Toplumsal afetin sebepleri
Afetlerde müdahale edebilecek kurumları devre dışı bırakan iktidar, kendisine rakip gördüğü bütün Cumhuriyet kurumlarını devre dışı bırakarak, kanun gücüyle, AFAD’ı afetlerde tek yetkili haline getirdi. Bütün dünyada afetlere ilk anda müdahale etmekle görevli olan ordunun afetlerdeki görevleri iptal edildi. Ele geçirip içini boşalttığı Kızılay ve Türk Hava Kurumunu afetlere müdahalede saf dışı bıraktı. AFAD’ı ise kendi siyasi çizgisinde olan her şeye “evet efendim.” diyebilecek sorgulamadan uzak, tek renk, gerici ve bu alanla ilgili herhangi bir bilgisi ve yeteneği olmayan insanlarla doldurdu. Cumhuriyetin en önemli kurumlarını saf dışı bırakan AKP’nin kurduğu kurumlar da çalışmadı. İktidarın halkına hizmet etmesi gereken bir kamu gücünü anlamıyla devleti çürüttüğü ortaya çıktı. Bu yüzden halkın büyük seferberliği kamu gücüyle birleşemedi. Koordinasyonsuzluk nedeniyle enkaz altında kalan insanlarımızın kurtuluşu mucizelere bırakılmıştır.
Eğitime dokunmayın
Bunların yanında bir de üniversitelerde uzaktan eğitime geçilme kararı alındı. Gerekçe olarak depremzedelerin KYK yurtlarına yerleştirilecek olması gösterildi. Pandemi sürecinde de eğitim hakkımız elimizden alınmıştı, bugün yine afet sonrası gözden çıkarıldı. Nitelikli eğitim hakkımız gasp edildi. Devletin elinde depremzedelerin yerleştirilebileceği misafirhaneler, tatil tesisleri, lojmanlar, konuk evleri varken; büyük müteahhitlerin elinde yaklaşık 1,5 milyon boş konut varken KYK yurtlarının kullanılmasını kabul etmiyoruz. Üniversitelilerin bir araya gelip asrın beceriksizliğini konuşmasından, tepkilerin daha da büyüyüp yükselmesinden de korktuklarını biliyoruz fakat bu karar bizi engelleyemez, mücadelemize devam edeceğiz!
Hâlâ eksik, hâlâ yetersiz
Son olarak söyleşimizde barınma sorununa değindik. Bölgede hâlâ çok büyük bir çadır sorunu var. AKP yönetimi 1 yıl içinde konut sorununu çözeceğiz sözünü verirken depremin yirmi beşinci gününde hala çadıra ulaşamamış yerler var ve insanlar soğukla mücadele ediyor. Bunun yanında temel hijyen ihtiyaçlarını karşılayamıyorlar; tuvalet ve duş ihtiyacı da büyük bir sorun. Hükümet daha çadır, konteyner sorununu bile çözememişken vatandaşların güvenli bir konuta ulaşmasını ne zaman sağlayacağı belirsizliğini koruyor. AKP yönetiminin daha önce de sözünü verip insanları yıllarca çadırlara, konteynerlara mahkum ettiğini Van depreminden, Samsat depreminden biliyoruz, hatırlıyoruz.

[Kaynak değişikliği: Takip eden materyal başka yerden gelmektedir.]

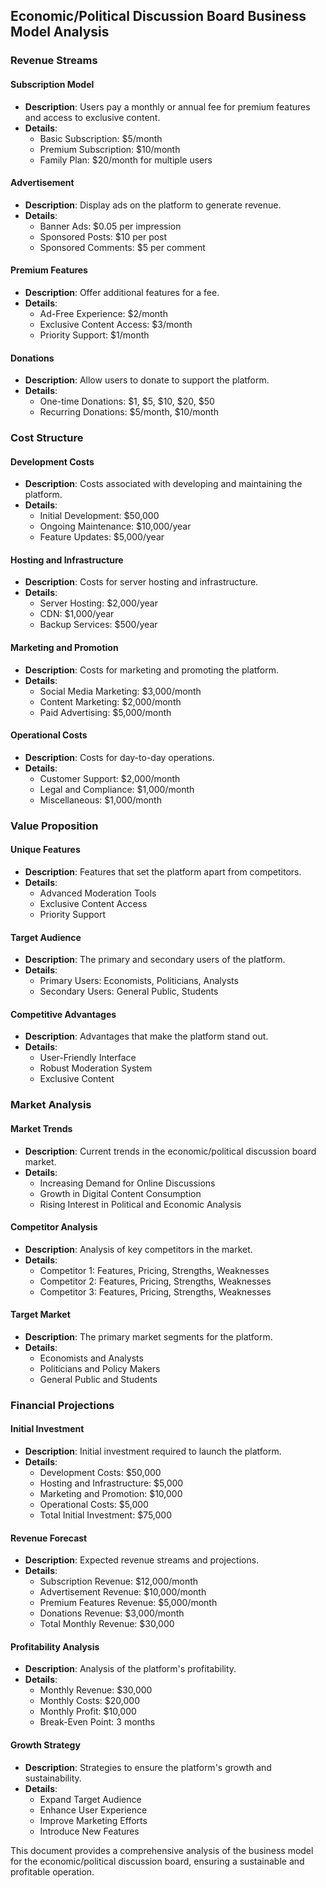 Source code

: ## Economic/Political Discussion Board Business Model Analysis

### Revenue Streams

#### Subscription Model
- **Description**: Users pay a monthly or annual fee for premium features and access to exclusive content.
- **Details**:
  - Basic Subscription: $5/month
  - Premium Subscription: $10/month
  - Family Plan: $20/month for multiple users

#### Advertisement
- **Description**: Display ads on the platform to generate revenue.
- **Details**:
  - Banner Ads: $0.05 per impression
  - Sponsored Posts: $10 per post
  - Sponsored Comments: $5 per comment

#### Premium Features
- **Description**: Offer additional features for a fee.
- **Details**:
  - Ad-Free Experience: $2/month
  - Exclusive Content Access: $3/month
  - Priority Support: $1/month

#### Donations
- **Description**: Allow users to donate to support the platform.
- **Details**:
  - One-time Donations: $1, $5, $10, $20, $50
  - Recurring Donations: $5/month, $10/month

### Cost Structure

#### Development Costs
- **Description**: Costs associated with developing and maintaining the platform.
- **Details**:
  - Initial Development: $50,000
  - Ongoing Maintenance: $10,000/year
  - Feature Updates: $5,000/year

#### Hosting and Infrastructure
- **Description**: Costs for server hosting and infrastructure.
- **Details**:
  - Server Hosting: $2,000/year
  - CDN: $1,000/year
  - Backup Services: $500/year

#### Marketing and Promotion
- **Description**: Costs for marketing and promoting the platform.
- **Details**:
  - Social Media Marketing: $3,000/month
  - Content Marketing: $2,000/month
  - Paid Advertising: $5,000/month

#### Operational Costs
- **Description**: Costs for day-to-day operations.
- **Details**:
  - Customer Support: $2,000/month
  - Legal and Compliance: $1,000/month
  - Miscellaneous: $1,000/month

### Value Proposition

#### Unique Features
- **Description**: Features that set the platform apart from competitors.
- **Details**:
  - Advanced Moderation Tools
  - Exclusive Content Access
  - Priority Support

#### Target Audience
- **Description**: The primary and secondary users of the platform.
- **Details**:
  - Primary Users: Economists, Politicians, Analysts
  - Secondary Users: General Public, Students

#### Competitive Advantages
- **Description**: Advantages that make the platform stand out.
- **Details**:
  - User-Friendly Interface
  - Robust Moderation System
  - Exclusive Content

### Market Analysis

#### Market Trends
- **Description**: Current trends in the economic/political discussion board market.
- **Details**:
  - Increasing Demand for Online Discussions
  - Growth in Digital Content Consumption
  - Rising Interest in Political and Economic Analysis

#### Competitor Analysis
- **Description**: Analysis of key competitors in the market.
- **Details**:
  - Competitor 1: Features, Pricing, Strengths, Weaknesses
  - Competitor 2: Features, Pricing, Strengths, Weaknesses
  - Competitor 3: Features, Pricing, Strengths, Weaknesses

#### Target Market
- **Description**: The primary market segments for the platform.
- **Details**:
  - Economists and Analysts
  - Politicians and Policy Makers
  - General Public and Students

### Financial Projections

#### Initial Investment
- **Description**: Initial investment required to launch the platform.
- **Details**:
  - Development Costs: $50,000
  - Hosting and Infrastructure: $5,000
  - Marketing and Promotion: $10,000
  - Operational Costs: $5,000
  - Total Initial Investment: $75,000

#### Revenue Forecast
- **Description**: Expected revenue streams and projections.
- **Details**:
  - Subscription Revenue: $12,000/month
  - Advertisement Revenue: $10,000/month
  - Premium Features Revenue: $5,000/month
  - Donations Revenue: $3,000/month
  - Total Monthly Revenue: $30,000

#### Profitability Analysis
- **Description**: Analysis of the platform's profitability.
- **Details**:
  - Monthly Revenue: $30,000
  - Monthly Costs: $20,000
  - Monthly Profit: $10,000
  - Break-Even Point: 3 months

#### Growth Strategy
- **Description**: Strategies to ensure the platform's growth and sustainability.
- **Details**:
  - Expand Target Audience
  - Enhance User Experience
  - Improve Marketing Efforts
  - Introduce New Features

This document provides a comprehensive analysis of the business model for the economic/political discussion board, ensuring a sustainable and profitable operation.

Deprem öncesi ve sonrası yapmadıkları/yapamadıkları ile can güvenliğimizi bile sağlayamayan İktidar konut problemini hızla çözebileceğinin güvenini vermiyor. Milyarderlerin daha da zenginleştiği halkın ise git gide fakirleştiği mevcut neoliberal ekonomide konut probleminin hızla çözülmesi mümkün değil. Konut sorununun, kentsel dönüşümün, ekonominin yeniden ayağa kaldırılmasının, insanca ve güvenli bir yaşamın sağlanmasının yolu büyük bir kamu seferberliğini gerektiriyor. Kamu sektörü öncülüğünde yeniden ayağa kalkma seferberliği başlatılmalı. Binalarımızın, şehirlerimizin, köylerimizin, ekonomik ve sosyal hayatın yeniden ayağa kaldırılması için merkezi planlı, karma ekonomi ile her damla alın terini kalkınmak için kullanmalıyız. Bu büyük atılım için gerekli kaynağın sağlanması için servet vergisi getirilmeli. Halkın sırtından elde edilen paralar halka hizmet için kullanılmalıdır.